Phil Slater Quintet supported by Briana Cowlishaw and Gavin Ahearn review by Heather Prowse.

Performance July 27 2019, for the Sydney Improvised Music Association, at the Sound Lounge, Sydney.

In an era where time is a precious commodity, it is no mean feat to gather a group of session musicians into a room at the same time, let alone to make a priority of listening and learning to respond to each other’s melodic, harmonic and rhythmic language. Each musician that took the stage at The Sound Lounge on July 27th demonstrated a strong cohesiveness with his or her colleagues that takes years to achieve.

Globetrotting vocalist Briana Cowlishaw with pianist Gavin Ahearn began the night, sharing the product of a ten-year musical collaboration. Cowlishaw performed two of her compositions; ‘Manhattan Bound’ (a Latin-inspired interpretation of the fear and elation of her first jam session in New York) and ‘Take Me to the Gold Mine’. The songs highlighted her clear, sweet vocals full of unassuming power, supported by Ahearn’s responsive accompaniment. The duo’s delightful improvisational offerings were showcased on two standards; ‘You Must Believe in Spring’ and ‘If You Never Come To Me’. To finish, they played a delicate tune of Ahearn’s, ‘Tender’, to which Cowlishaw had written the lyrics just a week earlier.

Improvised music aficionados young and old eagerly anticipated the launch of Phil Slater’s first album since ‘The Thousands’ in 2007. This album, ‘The Dark Pattern’, is the performance outcome of Slater’s recent PhD research, in which he has been exploring how the landscape in which he chooses to play affects his performance skills and aesthetic choices. The quintet, in their first time playing together since the album was recorded, performed four of its tracks; ‘Seven’, ‘The Dilemma Throw’, ‘Monument’, and ‘Third Bell’.

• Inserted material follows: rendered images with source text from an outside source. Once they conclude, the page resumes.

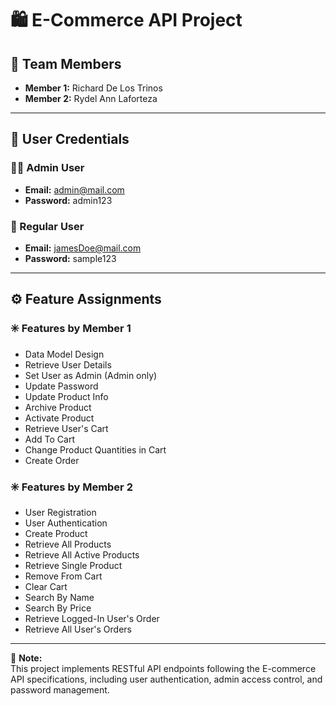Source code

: # 🛍️ E-Commerce API Project

## 👥 Team Members
- **Member 1:** Richard De Los Trinos  
- **Member 2:** Rydel Ann Laforteza  

---

## 🔑 User Credentials

### 🧑‍💼 Admin User
- **Email:** admin@mail.com  
- **Password:** admin123  

### 👤 Regular User
- **Email:** jamesDoe@mail.com  
- **Password:** sample123  

---

## ⚙️ Feature Assignments

### ✳️ Features by Member 1
- Data Model Design  
- Retrieve User Details  
- Set User as Admin (Admin only)  
- Update Password  
- Update Product Info
- Archive Product
- Activate Product
- Retrieve User's Cart
- Add To Cart
- Change Product Quantities in Cart
- Create Order

### ✳️ Features by Member 2
- User Registration  
- User Authentication
- Create Product
- Retrieve All Products
- Retrieve All Active Products
- Retrieve Single Product
- Remove From Cart
- Clear Cart
- Search By Name
- Search By Price
- Retrieve Logged-In User's Order
- Retrieve All User's Orders


---

📘 **Note:**  
This project implements RESTful API endpoints following the E-commerce API specifications, including user authentication, admin access control, and password management.
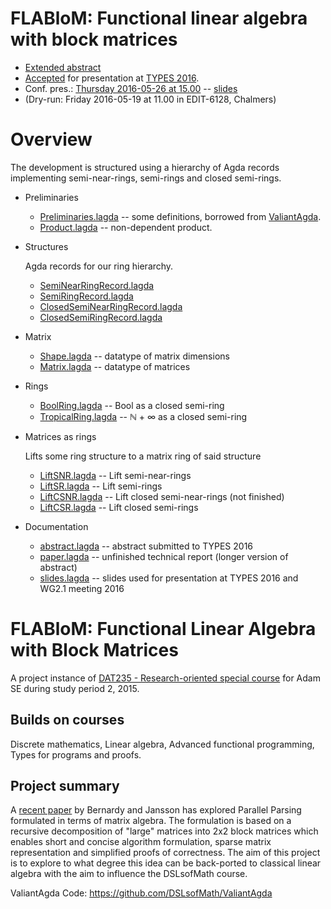 # FLABloM: Functional linear algebra with block matrices

- [Extended abstract](http://www.types2016.uns.ac.rs/images/abstracts/eriksson.pdf)
- [Accepted](http://www.types2016.uns.ac.rs/index.php/programme-2/accepted)
  for presentation at [TYPES 2016](http://www.types2016.uns.ac.rs/).
- Conf. pres.:
  [Thursday 2016-05-26 at 15.00](http://www.types2016.uns.ac.rs/index.php/programme-2/conf-prog)
  -- [slides](http://www.types2016.uns.ac.rs/images/Slides/A.Eriksson.pdf)
- (Dry-run: Friday 2016-05-19 at 11.00 in EDIT-6128, Chalmers)

# Overview

The development is structured using a hierarchy of Agda records
implementing semi-near-rings, semi-rings and closed semi-rings.

- Preliminaries

    - [Preliminaries.lagda](Preliminaries.lagda) -- some definitions,
      borrowed from [ValiantAgda][1].
    - [Product.lagda](Product.lagda) -- non-dependent product.

- Structures

    Agda records for our ring hierarchy.

    - [SemiNearRingRecord.lagda](SemiNearRingRecord.lagda)
    - [SemiRingRecord.lagda](SemiRingRecord.lagda)
    - [ClosedSemiNearRingRecord.lagda](ClosedSemiNearRingRecord.lagda)
    - [ClosedSemiRingRecord.lagda](ClosedSemiRingRecord.lagda)

- Matrix

    - [Shape.lagda](Shape.lagda) -- datatype of matrix dimensions
    - [Matrix.lagda](Matrix.lagda) -- datatype of matrices

- Rings

    - [BoolRing.lagda](BoolRing.lagda) -- Bool as a closed semi-ring
    - [TropicalRing.lagda](TropicalRing.lagda) -- ℕ + ∞ as a closed semi-ring

- Matrices as rings

    Lifts some ring structure to a matrix ring of said structure

    - [LiftSNR.lagda](LiftSNR.lagda) -- Lift semi-near-rings
    - [LiftSR.lagda](LiftSR.lagda) -- Lift semi-rings
    - [LiftCSNR.lagda](LiftCSNR.lagda) -- Lift closed semi-near-rings (not finished)
    - [LiftCSR.lagda](LiftCSR.lagda) -- Lift closed semi-rings

- Documentation

    - [abstract.lagda](doc/abstract.lagda) -- abstract submitted to TYPES 2016
    - [paper.lagda](doc/paper.lagda) -- unfinished technical report (longer version
      of abstract)
    - [slides.lagda](doc/slides.lagda) -- slides used for presentation
      at TYPES 2016 and WG2.1 meeting 2016

# FLABloM: Functional Linear Algebra with Block Matrices

A project instance of
  [DAT235 - Research-oriented special course](https://www.student.chalmers.se/sp/course?course_id=23301)
for Adam SE during study period 2, 2015.

## Builds on courses

Discrete mathematics, Linear algebra, Advanced functional programming,
Types for programs and proofs.

## Project summary

A [recent paper][1] by Bernardy and Jansson has explored Parallel Parsing
formulated in terms of matrix algebra. The formulation is based on a
recursive decomposition of "large" matrices into 2x2 block matrices
which enables short and concise algorithm formulation, sparse matrix
representation and simplified proofs of correctness. The aim of this
project is to explore to what degree this idea can be back-ported to
classical linear algebra with the aim to influence the DSLsofMath
course.

[1]: http://wiki.portal.chalmers.se/cse/pmwiki.php/FP/ValiantAgda

ValiantAgda Code: https://github.com/DSLsofMath/ValiantAgda
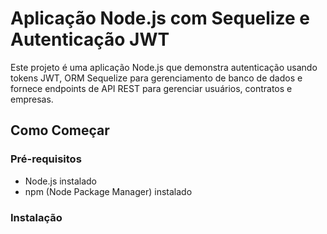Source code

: # Aplicação Node.js com Sequelize e Autenticação JWT

Este projeto é uma aplicação Node.js que demonstra autenticação usando tokens JWT, ORM Sequelize para gerenciamento de banco de dados e fornece endpoints de API REST para gerenciar usuários, contratos e empresas.

## Como Começar

### Pré-requisitos

- Node.js instalado
- npm (Node Package Manager) instalado

### Instalação


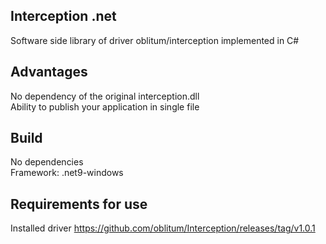 Interception .net
----------------

Software side library of driver oblitum/interception implemented in C# 

Advantages
----------------
No dependency of the original interception.dll\
Ability to publish your application in single file

Build
----------------
No dependencies\
Framework: .net9-windows

Requirements for use
----------------
Installed driver https://github.com/oblitum/Interception/releases/tag/v1.0.1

There is beauty in knowing that no performance of ‘The Dark Pattern’ will ever be the same. The musical vignettes that Slater developed throughout his PhD research act as starting points for his band members, whom he trusts inherently, to create musical synergy through improvisation. Keegan, McMahon, Hirst and Barker rose to this task admirably. The flow was effortless, and at no point in the set did any musician sound like they were interrupting another. They improvised to serve the way that Slater plays the trumpet; demonstrating their responsiveness to his instantly recognisable, soaring sound and virtuosic command of the techniques he has developed. In achieving that, the four, all masterful practitioners in their own right, also played to serve each other.

Listeners, too, were active participants in the creation of this music. In the words of the trumpeter himself: “I like to think that the meaning of music is about finding ways of people working together, communicating, acting together to generate or harness a greater feeling, or energy level that can only occur through interaction. And the interaction is between the players, but also between the players and the audience. That there is reciprocal relationship between player and listener that is mutual and necessary for the art form.”

Dark Pattern is out on Earshift Records

Phil Slater (trumpet) Matt Keegan (tenor saxophone) Matt McMahon (piano) Brett Hirst (double bass) Simon Barker (drums)

Supported by Briana Cowlishaw (vocals, electronics, percussion) and Gavin Ahearn (piano)

Heather Prowse is an in-demand freelance trumpeter and educator working in Sydney. She received her B.Mus (Jazz) from Sydney Conservatorium in 2018, leads two original projects; ‘343 Brass Band’ and ‘The Wireless’; and is a passionate advocate for new Australian music.